Review by Caleb Woodbridge

After the unengaging middle book of the trilogy, The Dragon-Charmer, I wasn't greatly looking forward to this, the last cover scanbook telling the story of Fern Capel, one of Prospero's Children gifted with magical abilities. However, the central part of a story is often the hardest in which to maintain the reader's interest, so I approached the novel with cautious optimism.

As it turned out, however, this book saw a definite improvement in many areas - I found the story far more engaging. The return of the witch Morgus and her search for protagonist Fern provides a much-needed sense of pace and urgency. Unlike her initial attempts to ignore her gift in the previous book, Fern is on the offensive from the start, actively seeking a way to defeat her foe. Purely in terms of technical skill, the book is well-written and interesting. The various plot threads left hanging from the previous books - Fern's bargain with Kal, Will and Gaenor's relationship and so on, all re-emerge to be resolved.

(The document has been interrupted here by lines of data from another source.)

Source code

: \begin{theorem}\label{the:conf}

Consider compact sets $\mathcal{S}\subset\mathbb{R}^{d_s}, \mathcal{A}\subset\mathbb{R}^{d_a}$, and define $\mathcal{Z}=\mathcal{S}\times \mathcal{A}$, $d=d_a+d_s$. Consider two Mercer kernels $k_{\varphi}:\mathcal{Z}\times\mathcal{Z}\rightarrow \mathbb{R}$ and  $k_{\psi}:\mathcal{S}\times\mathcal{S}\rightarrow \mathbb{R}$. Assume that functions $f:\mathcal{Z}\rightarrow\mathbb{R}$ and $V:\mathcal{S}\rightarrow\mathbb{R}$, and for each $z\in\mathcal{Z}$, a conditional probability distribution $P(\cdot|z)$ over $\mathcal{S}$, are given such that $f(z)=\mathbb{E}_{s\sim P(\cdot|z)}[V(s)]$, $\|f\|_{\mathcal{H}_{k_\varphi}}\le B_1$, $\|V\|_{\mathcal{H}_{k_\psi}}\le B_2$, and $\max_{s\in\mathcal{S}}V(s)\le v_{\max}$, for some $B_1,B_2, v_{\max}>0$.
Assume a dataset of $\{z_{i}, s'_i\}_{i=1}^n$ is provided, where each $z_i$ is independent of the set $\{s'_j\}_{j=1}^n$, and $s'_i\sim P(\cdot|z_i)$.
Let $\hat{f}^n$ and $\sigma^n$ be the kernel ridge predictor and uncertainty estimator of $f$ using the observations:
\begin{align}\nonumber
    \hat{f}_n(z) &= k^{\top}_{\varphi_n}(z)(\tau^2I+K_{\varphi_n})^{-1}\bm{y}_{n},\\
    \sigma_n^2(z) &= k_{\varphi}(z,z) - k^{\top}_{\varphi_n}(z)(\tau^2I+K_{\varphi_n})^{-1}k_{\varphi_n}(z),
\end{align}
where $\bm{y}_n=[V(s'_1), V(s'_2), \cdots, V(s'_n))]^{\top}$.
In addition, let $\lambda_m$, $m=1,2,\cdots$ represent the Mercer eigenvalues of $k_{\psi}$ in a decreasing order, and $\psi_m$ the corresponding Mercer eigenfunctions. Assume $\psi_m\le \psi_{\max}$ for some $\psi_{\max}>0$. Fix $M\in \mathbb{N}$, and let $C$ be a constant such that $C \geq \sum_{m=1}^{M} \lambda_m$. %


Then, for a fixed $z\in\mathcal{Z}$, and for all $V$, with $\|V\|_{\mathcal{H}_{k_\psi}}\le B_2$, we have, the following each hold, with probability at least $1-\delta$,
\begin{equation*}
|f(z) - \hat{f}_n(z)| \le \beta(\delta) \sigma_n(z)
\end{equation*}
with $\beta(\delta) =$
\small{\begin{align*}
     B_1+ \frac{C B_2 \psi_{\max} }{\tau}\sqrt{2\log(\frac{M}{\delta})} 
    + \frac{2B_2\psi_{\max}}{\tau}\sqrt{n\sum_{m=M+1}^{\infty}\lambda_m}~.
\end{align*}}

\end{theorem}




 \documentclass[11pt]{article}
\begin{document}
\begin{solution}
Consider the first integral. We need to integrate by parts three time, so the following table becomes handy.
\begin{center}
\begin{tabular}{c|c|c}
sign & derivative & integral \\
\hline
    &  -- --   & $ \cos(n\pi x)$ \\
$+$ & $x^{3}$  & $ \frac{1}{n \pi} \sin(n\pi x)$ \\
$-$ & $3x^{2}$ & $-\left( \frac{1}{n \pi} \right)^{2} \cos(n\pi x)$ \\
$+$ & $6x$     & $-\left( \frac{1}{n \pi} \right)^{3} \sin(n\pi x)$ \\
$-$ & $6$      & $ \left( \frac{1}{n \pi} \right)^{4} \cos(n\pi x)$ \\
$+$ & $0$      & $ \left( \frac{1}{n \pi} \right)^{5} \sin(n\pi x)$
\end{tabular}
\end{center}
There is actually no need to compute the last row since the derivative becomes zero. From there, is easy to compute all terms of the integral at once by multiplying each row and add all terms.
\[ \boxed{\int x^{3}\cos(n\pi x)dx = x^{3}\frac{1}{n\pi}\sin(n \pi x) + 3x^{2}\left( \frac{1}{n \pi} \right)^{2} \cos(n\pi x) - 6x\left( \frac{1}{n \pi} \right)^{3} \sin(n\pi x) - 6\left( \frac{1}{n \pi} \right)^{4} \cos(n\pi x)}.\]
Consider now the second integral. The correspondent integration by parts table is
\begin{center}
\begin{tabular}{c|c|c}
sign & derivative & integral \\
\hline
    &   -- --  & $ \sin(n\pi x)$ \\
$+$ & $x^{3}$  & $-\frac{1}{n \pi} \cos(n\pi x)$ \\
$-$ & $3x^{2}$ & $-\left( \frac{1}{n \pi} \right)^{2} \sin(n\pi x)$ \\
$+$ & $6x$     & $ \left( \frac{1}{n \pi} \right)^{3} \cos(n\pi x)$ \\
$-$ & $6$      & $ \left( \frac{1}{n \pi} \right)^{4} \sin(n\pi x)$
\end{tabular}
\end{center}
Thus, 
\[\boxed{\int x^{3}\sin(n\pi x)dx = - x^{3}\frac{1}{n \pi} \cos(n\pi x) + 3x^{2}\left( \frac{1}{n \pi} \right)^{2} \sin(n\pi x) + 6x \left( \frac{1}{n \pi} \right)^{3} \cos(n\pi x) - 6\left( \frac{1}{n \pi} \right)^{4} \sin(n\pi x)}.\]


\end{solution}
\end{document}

However, even though it is ostensibly our own, the world that the human characters live in is stranger to me than the world of magic, witches and lost civilizations. Those at least I have visited many times through many tales, but the cynical, high-flying life of Fern, Lucas and the other characters seems to me unfamiliar and unwelcoming. It reminded me a little of what I've seen of BBC's recent drama Hustle about a group of con artists in London, only without the televisual veneer of "coolness". A streak of pessimism runs through the book - I hope that the cold, unpleasant human world the author shows us here does not really exist, or at least, that I never have to visit it for long.

Given the supposed indestructibility of the mad, bad villainess Morgus, her inevitable defeat comes with almost indecent haste and speed once the confrontation arrives. The ending is cleverly set up - unforeseen by this reader at least, yet foreshadowed without seeming contrived. Morgus is arguably a mere distraction from the real climax, and despite being suitably, well, climactic, the ending is far from happy or uplifting. While I wouldn't wish the story to go for a pat, happily-ever-after ending, the decision Fern makes at the end seems dangerously close to giving up. The ending can best be summed up as "unsatisfactory", having neither uplifting warmth nor tragic power. It seems almost as if there should be another book to follow, but unfortunately, on the basis of this trilogy, I myself would not be rushing out to read it. A cynical fairy-tale? Bleugh.